- _ABOUT THIS TASK_
Note each line of the entries that includes "delegada". Then copy those lines.

- _DATA_
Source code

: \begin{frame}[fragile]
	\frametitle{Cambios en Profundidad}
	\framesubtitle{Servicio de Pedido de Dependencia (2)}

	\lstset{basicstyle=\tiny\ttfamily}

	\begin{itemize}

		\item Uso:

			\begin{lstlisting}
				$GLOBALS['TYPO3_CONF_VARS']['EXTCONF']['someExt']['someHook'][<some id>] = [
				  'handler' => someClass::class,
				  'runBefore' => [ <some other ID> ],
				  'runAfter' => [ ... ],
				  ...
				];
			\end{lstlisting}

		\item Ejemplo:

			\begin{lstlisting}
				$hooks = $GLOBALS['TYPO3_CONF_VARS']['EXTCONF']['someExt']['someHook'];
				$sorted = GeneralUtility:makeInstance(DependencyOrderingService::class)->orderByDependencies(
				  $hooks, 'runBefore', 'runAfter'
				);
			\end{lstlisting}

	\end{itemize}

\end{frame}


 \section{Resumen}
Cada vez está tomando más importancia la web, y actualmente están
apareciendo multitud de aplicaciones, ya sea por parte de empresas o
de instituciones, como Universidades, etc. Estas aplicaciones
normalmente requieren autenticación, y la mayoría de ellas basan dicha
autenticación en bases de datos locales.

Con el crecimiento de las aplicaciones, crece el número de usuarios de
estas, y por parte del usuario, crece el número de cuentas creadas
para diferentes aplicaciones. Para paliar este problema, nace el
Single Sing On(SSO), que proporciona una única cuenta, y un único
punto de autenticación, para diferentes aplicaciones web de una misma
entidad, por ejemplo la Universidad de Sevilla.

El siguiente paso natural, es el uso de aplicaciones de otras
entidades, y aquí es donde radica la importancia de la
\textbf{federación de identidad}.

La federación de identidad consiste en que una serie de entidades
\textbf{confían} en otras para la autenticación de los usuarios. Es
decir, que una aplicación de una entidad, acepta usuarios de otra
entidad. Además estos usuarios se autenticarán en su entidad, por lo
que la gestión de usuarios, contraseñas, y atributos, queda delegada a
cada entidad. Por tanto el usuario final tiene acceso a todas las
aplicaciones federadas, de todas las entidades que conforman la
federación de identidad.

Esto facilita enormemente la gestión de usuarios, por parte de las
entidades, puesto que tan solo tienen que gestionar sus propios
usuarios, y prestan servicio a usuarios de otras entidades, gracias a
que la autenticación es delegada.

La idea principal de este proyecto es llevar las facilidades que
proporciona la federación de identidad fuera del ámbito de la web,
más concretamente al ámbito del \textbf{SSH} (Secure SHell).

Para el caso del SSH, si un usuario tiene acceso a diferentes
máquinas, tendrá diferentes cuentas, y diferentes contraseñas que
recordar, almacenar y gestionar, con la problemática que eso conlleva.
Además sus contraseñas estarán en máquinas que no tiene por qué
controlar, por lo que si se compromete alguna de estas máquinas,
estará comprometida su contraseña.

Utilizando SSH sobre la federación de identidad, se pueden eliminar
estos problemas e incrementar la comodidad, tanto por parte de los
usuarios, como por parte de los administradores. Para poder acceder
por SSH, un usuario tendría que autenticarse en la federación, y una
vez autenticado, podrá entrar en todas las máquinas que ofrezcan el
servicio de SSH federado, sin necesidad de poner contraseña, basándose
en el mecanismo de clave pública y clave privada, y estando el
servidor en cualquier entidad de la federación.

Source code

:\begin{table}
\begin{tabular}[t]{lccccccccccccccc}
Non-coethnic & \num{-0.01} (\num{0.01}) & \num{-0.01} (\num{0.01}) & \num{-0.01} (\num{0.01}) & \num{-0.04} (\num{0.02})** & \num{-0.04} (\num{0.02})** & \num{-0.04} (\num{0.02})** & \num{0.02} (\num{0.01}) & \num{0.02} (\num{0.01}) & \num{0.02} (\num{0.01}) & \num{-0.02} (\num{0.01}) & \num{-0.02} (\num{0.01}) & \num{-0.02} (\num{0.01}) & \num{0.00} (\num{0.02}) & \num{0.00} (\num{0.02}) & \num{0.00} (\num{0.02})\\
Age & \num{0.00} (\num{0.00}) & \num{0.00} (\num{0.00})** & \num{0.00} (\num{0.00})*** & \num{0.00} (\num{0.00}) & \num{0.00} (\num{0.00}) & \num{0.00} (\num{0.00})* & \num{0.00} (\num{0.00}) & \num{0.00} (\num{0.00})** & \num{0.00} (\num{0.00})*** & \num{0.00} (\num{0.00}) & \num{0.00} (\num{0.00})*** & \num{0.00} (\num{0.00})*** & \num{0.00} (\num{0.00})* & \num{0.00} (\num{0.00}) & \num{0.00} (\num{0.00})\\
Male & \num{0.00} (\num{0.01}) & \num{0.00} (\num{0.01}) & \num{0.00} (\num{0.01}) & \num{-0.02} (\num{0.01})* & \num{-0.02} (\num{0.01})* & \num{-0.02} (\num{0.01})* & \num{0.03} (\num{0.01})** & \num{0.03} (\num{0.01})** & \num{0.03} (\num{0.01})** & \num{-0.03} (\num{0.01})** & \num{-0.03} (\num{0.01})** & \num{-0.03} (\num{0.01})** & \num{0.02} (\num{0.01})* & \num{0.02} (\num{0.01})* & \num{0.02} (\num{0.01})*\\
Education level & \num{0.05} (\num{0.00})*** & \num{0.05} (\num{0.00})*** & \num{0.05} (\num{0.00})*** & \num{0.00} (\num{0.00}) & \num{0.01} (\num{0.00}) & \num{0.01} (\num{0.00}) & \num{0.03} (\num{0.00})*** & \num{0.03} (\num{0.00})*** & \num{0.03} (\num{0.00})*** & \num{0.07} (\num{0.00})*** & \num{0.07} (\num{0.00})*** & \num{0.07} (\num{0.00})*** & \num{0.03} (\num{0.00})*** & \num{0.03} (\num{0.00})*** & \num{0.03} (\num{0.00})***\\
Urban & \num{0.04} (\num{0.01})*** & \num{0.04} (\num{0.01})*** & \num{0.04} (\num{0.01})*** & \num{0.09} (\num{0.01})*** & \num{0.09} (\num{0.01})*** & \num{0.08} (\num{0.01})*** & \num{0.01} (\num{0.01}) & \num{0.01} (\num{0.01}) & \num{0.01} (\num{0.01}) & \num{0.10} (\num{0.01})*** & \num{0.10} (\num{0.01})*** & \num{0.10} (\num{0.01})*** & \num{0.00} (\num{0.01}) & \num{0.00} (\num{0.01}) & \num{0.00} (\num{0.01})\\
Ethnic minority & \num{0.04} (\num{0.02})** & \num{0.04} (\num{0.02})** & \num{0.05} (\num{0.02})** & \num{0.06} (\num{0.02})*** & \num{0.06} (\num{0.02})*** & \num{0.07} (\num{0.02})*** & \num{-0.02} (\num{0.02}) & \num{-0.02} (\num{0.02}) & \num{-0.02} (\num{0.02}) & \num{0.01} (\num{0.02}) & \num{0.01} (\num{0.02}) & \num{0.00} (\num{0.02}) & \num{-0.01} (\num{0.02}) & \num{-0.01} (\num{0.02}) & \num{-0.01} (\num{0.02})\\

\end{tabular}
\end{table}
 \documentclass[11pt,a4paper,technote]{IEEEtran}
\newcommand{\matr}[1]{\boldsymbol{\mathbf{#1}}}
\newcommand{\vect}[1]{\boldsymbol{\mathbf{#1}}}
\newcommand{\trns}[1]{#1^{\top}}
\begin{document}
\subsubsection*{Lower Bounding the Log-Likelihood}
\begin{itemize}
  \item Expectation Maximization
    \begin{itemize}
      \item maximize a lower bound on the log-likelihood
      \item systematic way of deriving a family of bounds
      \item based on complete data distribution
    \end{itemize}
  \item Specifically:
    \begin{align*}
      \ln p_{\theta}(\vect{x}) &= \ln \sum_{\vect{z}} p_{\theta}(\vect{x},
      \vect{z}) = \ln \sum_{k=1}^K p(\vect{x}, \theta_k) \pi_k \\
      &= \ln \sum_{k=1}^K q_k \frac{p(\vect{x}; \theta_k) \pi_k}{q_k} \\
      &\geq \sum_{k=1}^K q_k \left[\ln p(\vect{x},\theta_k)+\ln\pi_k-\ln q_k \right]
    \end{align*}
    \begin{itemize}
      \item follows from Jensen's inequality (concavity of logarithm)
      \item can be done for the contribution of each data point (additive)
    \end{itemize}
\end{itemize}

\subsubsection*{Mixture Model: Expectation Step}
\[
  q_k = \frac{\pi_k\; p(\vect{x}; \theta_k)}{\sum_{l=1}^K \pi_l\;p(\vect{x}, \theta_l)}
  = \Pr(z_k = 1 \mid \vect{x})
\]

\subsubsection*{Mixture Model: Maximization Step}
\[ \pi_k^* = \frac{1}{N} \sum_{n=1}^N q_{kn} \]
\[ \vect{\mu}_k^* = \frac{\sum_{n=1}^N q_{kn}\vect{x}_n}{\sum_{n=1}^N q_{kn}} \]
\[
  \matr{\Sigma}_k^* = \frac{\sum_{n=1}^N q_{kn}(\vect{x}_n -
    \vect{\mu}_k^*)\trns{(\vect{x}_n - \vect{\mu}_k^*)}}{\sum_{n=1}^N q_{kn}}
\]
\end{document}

- _RESULT OF THIS EXERCISE_
que la gestión de usuarios, contraseñas, y atributos, queda delegada a
que la autenticación es delegada.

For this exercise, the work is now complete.